* [DATA LISTING]:
————————

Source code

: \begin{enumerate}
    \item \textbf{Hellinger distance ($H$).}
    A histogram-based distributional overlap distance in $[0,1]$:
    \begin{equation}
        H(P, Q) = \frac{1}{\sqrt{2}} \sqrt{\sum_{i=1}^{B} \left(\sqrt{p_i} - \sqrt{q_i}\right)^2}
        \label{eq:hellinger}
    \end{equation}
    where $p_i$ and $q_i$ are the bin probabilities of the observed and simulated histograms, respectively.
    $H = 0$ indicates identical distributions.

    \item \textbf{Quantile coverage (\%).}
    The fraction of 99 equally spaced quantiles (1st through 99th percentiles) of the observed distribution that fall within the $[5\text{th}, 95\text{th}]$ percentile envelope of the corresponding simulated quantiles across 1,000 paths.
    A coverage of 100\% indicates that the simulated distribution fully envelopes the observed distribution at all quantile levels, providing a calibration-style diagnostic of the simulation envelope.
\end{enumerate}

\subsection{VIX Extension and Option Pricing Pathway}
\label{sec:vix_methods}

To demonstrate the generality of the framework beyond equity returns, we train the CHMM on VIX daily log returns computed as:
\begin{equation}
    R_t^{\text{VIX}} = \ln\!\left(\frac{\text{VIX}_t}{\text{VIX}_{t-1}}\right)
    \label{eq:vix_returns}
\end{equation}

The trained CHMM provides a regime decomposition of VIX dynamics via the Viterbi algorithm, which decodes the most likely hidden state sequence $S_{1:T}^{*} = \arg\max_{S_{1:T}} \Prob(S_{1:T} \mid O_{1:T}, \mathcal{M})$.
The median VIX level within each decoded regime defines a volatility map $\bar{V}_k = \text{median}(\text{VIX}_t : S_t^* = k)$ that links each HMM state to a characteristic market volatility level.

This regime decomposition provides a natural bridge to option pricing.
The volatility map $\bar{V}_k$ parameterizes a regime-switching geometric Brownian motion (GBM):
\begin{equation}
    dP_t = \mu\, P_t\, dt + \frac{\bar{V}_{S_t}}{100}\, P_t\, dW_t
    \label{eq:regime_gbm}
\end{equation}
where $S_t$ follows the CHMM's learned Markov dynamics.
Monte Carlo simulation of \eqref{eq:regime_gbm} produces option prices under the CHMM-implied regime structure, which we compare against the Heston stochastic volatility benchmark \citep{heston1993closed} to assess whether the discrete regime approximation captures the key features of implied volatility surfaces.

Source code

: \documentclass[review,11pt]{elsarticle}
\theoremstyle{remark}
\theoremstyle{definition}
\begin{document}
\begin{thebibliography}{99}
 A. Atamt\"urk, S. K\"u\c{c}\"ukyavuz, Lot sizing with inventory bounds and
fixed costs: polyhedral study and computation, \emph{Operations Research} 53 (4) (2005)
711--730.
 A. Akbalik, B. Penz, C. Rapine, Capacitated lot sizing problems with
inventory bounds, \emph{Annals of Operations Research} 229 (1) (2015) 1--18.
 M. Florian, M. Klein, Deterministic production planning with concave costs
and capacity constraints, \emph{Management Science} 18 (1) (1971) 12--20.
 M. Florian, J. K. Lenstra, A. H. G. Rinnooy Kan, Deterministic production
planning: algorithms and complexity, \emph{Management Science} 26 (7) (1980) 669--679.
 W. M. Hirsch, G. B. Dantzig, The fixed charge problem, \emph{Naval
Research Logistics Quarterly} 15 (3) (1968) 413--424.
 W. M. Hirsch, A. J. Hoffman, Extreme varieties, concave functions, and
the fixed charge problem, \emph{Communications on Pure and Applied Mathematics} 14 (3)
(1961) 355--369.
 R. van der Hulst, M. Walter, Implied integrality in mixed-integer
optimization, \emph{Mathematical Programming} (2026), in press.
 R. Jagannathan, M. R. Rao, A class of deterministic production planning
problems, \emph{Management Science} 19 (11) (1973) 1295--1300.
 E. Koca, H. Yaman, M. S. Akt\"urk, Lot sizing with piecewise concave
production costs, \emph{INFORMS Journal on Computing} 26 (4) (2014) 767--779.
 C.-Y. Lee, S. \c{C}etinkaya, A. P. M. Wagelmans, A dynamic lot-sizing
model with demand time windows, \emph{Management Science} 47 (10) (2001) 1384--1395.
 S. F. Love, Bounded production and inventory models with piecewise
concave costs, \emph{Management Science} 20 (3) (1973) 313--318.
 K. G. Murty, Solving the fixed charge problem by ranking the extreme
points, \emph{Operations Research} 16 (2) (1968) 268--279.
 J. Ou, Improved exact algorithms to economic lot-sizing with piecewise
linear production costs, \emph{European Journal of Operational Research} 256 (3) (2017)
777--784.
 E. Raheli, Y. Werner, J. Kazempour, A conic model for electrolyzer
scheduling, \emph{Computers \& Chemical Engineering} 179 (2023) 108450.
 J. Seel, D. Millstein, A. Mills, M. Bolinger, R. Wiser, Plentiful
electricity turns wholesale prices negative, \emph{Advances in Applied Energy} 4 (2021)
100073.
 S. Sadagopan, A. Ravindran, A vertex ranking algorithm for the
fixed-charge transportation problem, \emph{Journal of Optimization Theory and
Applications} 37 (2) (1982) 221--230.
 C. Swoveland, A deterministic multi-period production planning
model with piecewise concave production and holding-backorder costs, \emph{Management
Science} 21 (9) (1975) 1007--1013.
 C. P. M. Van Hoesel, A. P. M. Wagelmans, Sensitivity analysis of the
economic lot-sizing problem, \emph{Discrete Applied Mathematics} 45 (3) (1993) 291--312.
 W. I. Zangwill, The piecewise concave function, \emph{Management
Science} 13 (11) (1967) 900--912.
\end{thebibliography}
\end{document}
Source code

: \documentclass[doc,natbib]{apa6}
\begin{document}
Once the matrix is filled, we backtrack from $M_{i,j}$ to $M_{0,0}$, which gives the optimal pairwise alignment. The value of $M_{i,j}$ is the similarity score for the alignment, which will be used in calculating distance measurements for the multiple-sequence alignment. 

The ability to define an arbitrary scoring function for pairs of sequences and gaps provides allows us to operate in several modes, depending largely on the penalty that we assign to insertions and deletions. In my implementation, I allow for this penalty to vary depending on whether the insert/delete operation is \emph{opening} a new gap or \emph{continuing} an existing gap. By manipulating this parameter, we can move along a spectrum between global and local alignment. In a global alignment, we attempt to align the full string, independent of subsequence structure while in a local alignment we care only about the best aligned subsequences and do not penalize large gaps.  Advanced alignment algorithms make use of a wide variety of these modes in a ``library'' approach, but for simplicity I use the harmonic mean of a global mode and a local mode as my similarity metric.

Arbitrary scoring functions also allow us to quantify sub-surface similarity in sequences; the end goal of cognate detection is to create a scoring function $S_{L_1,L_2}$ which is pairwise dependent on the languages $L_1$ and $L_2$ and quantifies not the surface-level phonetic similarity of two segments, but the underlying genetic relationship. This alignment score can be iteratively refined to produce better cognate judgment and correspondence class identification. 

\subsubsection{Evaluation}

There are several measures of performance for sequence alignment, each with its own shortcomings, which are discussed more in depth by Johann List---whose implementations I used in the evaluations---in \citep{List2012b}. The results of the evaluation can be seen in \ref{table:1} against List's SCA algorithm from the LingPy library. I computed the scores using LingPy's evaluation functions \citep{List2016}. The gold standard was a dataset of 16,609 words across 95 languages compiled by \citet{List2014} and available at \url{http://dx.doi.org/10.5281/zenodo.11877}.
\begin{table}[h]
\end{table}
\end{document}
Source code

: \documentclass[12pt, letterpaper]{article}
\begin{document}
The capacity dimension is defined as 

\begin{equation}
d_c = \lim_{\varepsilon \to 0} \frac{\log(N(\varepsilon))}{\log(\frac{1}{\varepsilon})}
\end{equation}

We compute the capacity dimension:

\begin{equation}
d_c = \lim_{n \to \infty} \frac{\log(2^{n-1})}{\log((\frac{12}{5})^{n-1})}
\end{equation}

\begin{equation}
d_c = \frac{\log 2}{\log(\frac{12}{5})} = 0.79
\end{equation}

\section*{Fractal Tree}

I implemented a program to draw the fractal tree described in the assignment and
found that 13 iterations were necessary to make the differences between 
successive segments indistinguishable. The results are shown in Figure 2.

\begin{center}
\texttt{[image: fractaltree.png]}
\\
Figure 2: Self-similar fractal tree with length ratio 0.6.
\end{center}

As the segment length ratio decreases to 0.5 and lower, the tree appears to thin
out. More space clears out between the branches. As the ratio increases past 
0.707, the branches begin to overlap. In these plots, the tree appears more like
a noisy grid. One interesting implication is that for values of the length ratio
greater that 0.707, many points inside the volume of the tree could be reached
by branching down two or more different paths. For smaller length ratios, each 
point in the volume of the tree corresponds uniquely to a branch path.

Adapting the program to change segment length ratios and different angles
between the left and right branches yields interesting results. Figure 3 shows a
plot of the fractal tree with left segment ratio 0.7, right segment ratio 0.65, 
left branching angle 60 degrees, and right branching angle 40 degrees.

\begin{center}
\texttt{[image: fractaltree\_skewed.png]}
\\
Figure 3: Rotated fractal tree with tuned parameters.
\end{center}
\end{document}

————————

* [TASK DETAILS]: Set down only the lines above that fall between the line holding "(1) (2015) 1--18." and the line holding "M. Florian, J.", inclusive, keeping each exact.

* [EXERCISE OUTPUT]:
inventory bounds, \emph{Annals of Operations Research} 229 (1) (2015) 1--18.
 M. Florian, M. Klein, Deterministic production planning with concave costs
and capacity constraints, \emph{Management Science} 18 (1) (1971) 12--20.
 M. Florian, J. K. Lenstra, A. H. G. Rinnooy Kan, Deterministic production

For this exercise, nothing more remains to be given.